The stretch from the line with "fior. 17 d'oro.__" through the line with "## 9. Documents" in the records below: write it out exactly, and nothing else.

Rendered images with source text
[Start of section]
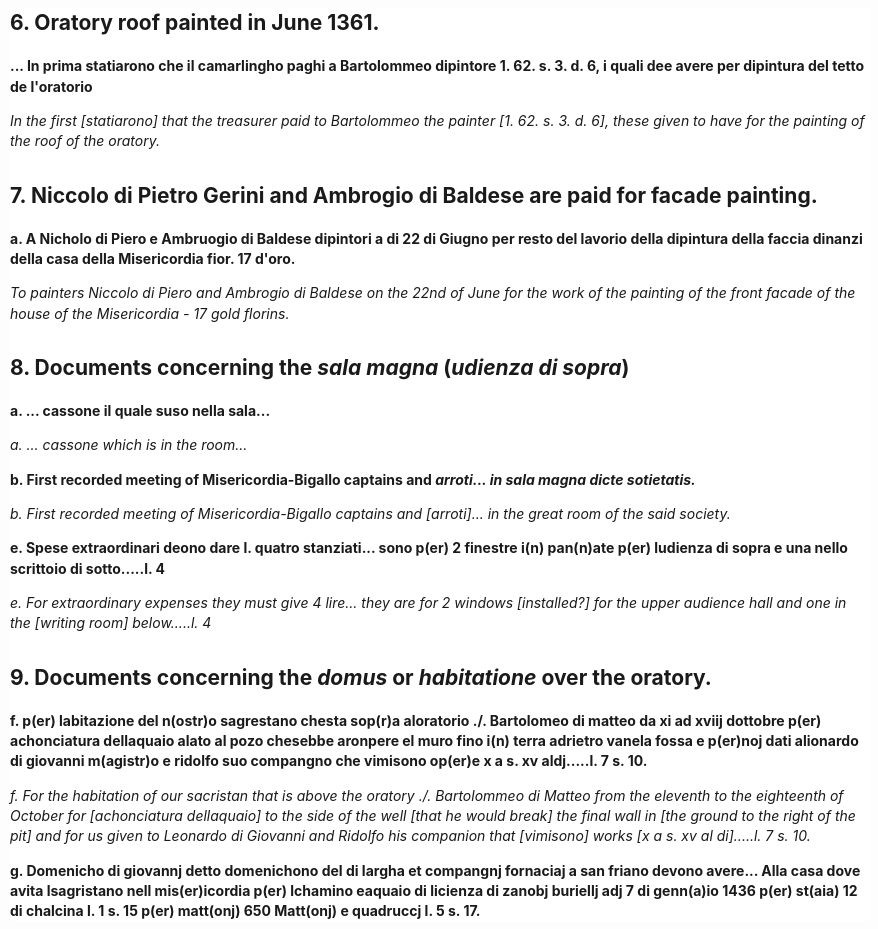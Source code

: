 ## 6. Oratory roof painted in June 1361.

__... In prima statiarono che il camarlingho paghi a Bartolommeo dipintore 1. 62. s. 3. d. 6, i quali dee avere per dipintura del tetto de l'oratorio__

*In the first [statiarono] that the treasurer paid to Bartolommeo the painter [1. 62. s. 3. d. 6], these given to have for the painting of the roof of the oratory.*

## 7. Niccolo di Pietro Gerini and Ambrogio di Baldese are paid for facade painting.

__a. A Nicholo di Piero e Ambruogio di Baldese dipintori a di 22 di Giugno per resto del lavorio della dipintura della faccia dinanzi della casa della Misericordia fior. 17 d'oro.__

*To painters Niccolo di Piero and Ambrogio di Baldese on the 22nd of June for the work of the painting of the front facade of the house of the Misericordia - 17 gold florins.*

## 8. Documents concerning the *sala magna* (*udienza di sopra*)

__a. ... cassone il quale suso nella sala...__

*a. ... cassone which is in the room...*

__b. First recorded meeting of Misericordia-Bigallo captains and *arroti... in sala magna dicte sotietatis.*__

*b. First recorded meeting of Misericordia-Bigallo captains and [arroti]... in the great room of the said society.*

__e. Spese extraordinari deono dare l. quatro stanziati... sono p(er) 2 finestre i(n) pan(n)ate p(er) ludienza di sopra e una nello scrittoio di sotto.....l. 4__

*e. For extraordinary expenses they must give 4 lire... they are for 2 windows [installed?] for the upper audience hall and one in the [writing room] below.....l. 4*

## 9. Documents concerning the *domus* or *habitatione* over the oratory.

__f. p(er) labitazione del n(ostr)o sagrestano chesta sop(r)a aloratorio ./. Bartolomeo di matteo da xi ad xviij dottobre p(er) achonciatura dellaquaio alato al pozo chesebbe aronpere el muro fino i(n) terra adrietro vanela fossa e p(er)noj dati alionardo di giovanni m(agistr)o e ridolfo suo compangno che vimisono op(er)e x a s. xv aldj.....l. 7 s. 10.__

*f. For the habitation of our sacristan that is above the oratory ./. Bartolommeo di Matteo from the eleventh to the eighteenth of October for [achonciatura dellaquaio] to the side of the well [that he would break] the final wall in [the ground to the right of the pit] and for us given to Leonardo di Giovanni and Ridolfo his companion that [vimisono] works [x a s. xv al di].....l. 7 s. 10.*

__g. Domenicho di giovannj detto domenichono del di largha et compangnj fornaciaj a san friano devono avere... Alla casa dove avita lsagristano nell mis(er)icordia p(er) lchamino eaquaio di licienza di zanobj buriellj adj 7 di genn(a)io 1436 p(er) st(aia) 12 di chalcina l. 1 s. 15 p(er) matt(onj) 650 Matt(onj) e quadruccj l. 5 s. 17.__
[End of section]
Solution:
__a. A Nicholo di Piero e Ambruogio di Baldese dipintori a di 22 di Giugno per resto del lavorio della dipintura della faccia dinanzi della casa della Misericordia fior. 17 d'oro.__

*To painters Niccolo di Piero and Ambrogio di Baldese on the 22nd of June for the work of the painting of the front facade of the house of the Misericordia - 17 gold florins.*

## 8. Documents concerning the *sala magna* (*udienza di sopra*)

__a. ... cassone il quale suso nella sala...__

*a. ... cassone which is in the room...*

__b. First recorded meeting of Misericordia-Bigallo captains and *arroti... in sala magna dicte sotietatis.*__

*b. First recorded meeting of Misericordia-Bigallo captains and [arroti]... in the great room of the said society.*

__e. Spese extraordinari deono dare l. quatro stanziati... sono p(er) 2 finestre i(n) pan(n)ate p(er) ludienza di sopra e una nello scrittoio di sotto.....l. 4__

*e. For extraordinary expenses they must give 4 lire... they are for 2 windows [installed?] for the upper audience hall and one in the [writing room] below.....l. 4*

## 9. Documents concerning the *domus* or *habitatione* over the oratory.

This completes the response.